Question

A simple pendulum is mounted in an elevator. What happens to the period of the pendulum (does it increase, decrease, or remain the same) if the elevator
(a) accelerates upward at 5.0 m/s2;
(b) moves upward at a steady 5.0 m/s ;
(c) accelerates downward at 5.0 m/s2;
(d) accelerates downward at 9.8 m/s2

Answer 1

Answer:

Explanation:

Time period of Simple pendulum is given by

$T=2\pi\sqrt{\frac{L}{g_{effective}}}$

where L=length of Pendulum

g=acceleration due to gravity

(a)When elevator is accelerating upward with $5 m/s^2$

effective g will be g+a=9.8+5

therefore time period will decrease

(b)When elevator is moving upward with 5 m/s

effective g will be g as there is no added acceleration

therefore time period will remain same

(c)When elevator is accelerating downward with $5 m/s^2$

effective g will be g-a=9.8-5

therefore time period will increase

(d)When elevator is accelerating downward with $9.8 m/s^2$

effective g will be g-9.8=0

therefore time period will become infinite

Answer 2

Answer:

Explanation:

The time period of the simple pendulum is given by

$T=2\pi \sqrt{\frac{L}{g_{effective}}}$

(a) when it accelerates upwards, the effective value of g is g + a where, a is the acceleration of the elevator in upwards direction, so effective value of g increases, thus, the time period of the simple pendulum decreases.

(b) As it moves with constant speed so the effective g remains same, so that the time period of the simple pendulum remains same.

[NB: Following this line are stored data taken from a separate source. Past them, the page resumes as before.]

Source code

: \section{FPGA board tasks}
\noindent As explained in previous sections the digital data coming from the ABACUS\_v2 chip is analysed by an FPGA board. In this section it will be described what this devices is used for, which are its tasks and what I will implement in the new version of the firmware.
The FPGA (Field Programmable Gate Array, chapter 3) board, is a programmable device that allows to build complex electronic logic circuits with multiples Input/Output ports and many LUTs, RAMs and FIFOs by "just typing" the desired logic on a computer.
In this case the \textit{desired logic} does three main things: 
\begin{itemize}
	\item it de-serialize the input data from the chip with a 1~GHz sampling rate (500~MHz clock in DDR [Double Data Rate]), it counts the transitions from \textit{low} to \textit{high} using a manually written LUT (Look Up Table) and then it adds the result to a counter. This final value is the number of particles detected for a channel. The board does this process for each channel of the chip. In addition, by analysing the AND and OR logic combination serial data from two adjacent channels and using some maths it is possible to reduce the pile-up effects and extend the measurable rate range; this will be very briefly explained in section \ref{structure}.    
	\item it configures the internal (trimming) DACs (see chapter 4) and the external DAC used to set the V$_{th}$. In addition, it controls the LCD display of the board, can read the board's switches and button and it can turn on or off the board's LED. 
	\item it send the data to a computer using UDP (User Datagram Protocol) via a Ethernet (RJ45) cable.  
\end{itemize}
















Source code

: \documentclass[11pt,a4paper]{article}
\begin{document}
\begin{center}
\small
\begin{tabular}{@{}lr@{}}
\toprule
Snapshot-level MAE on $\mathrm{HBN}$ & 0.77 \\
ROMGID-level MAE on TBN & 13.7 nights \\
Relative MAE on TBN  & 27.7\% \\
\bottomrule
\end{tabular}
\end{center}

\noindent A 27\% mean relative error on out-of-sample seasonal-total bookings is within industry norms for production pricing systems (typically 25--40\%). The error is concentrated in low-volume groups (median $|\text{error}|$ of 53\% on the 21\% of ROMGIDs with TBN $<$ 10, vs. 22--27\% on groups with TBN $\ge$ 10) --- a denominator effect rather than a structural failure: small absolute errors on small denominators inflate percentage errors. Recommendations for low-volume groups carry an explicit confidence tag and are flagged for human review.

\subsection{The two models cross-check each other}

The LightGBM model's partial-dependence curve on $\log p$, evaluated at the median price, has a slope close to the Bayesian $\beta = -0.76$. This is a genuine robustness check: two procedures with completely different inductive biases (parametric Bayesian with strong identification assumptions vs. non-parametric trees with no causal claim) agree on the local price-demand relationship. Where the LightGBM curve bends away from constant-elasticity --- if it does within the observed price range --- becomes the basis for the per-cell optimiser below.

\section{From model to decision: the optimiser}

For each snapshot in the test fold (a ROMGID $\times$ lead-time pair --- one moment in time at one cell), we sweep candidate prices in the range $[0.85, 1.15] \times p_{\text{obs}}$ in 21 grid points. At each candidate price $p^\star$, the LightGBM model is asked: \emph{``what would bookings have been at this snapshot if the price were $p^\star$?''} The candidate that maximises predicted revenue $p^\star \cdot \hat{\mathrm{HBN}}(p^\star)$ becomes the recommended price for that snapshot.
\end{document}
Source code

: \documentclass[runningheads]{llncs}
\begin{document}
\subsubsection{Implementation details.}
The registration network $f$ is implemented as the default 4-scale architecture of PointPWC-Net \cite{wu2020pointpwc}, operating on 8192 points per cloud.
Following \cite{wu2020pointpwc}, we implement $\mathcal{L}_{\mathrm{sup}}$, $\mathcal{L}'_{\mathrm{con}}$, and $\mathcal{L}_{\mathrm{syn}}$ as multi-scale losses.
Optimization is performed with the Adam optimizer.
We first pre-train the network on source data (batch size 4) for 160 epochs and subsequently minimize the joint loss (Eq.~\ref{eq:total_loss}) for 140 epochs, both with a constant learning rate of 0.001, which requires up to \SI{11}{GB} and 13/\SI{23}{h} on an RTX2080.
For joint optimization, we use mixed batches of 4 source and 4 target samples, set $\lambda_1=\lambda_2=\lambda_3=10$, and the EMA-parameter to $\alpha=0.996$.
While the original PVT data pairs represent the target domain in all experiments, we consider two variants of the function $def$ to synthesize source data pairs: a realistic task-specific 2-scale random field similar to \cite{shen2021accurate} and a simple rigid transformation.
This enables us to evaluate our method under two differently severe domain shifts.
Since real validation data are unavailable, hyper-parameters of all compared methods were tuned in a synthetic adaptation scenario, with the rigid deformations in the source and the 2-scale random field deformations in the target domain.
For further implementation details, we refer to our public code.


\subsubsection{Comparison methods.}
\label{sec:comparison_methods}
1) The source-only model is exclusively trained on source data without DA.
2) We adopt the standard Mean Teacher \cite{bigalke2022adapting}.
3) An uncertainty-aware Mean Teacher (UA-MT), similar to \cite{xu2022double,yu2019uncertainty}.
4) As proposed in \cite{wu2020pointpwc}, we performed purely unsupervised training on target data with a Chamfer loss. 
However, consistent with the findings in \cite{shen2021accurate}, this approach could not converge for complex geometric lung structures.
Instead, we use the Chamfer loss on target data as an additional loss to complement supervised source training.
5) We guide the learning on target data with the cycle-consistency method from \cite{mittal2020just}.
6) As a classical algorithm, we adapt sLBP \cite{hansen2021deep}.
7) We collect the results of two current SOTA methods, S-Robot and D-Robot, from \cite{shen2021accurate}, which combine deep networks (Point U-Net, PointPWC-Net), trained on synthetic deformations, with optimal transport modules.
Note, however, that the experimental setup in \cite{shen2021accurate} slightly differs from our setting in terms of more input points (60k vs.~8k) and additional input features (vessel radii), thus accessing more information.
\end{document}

(c) when it accelerates downwards, the effective value of g is g - a  where, a is the acceleration of the elevator in downwards direction, so effective value of g decreases, thus, the time period of the simple pendulum increases.

(d) when it accelerates downwards, the effective value of g is g - a  where, a is the acceleration of the elevator in downwards direction, here, a = g so the effective g is zero, thus the time period of the simple pendulum becomes infinity.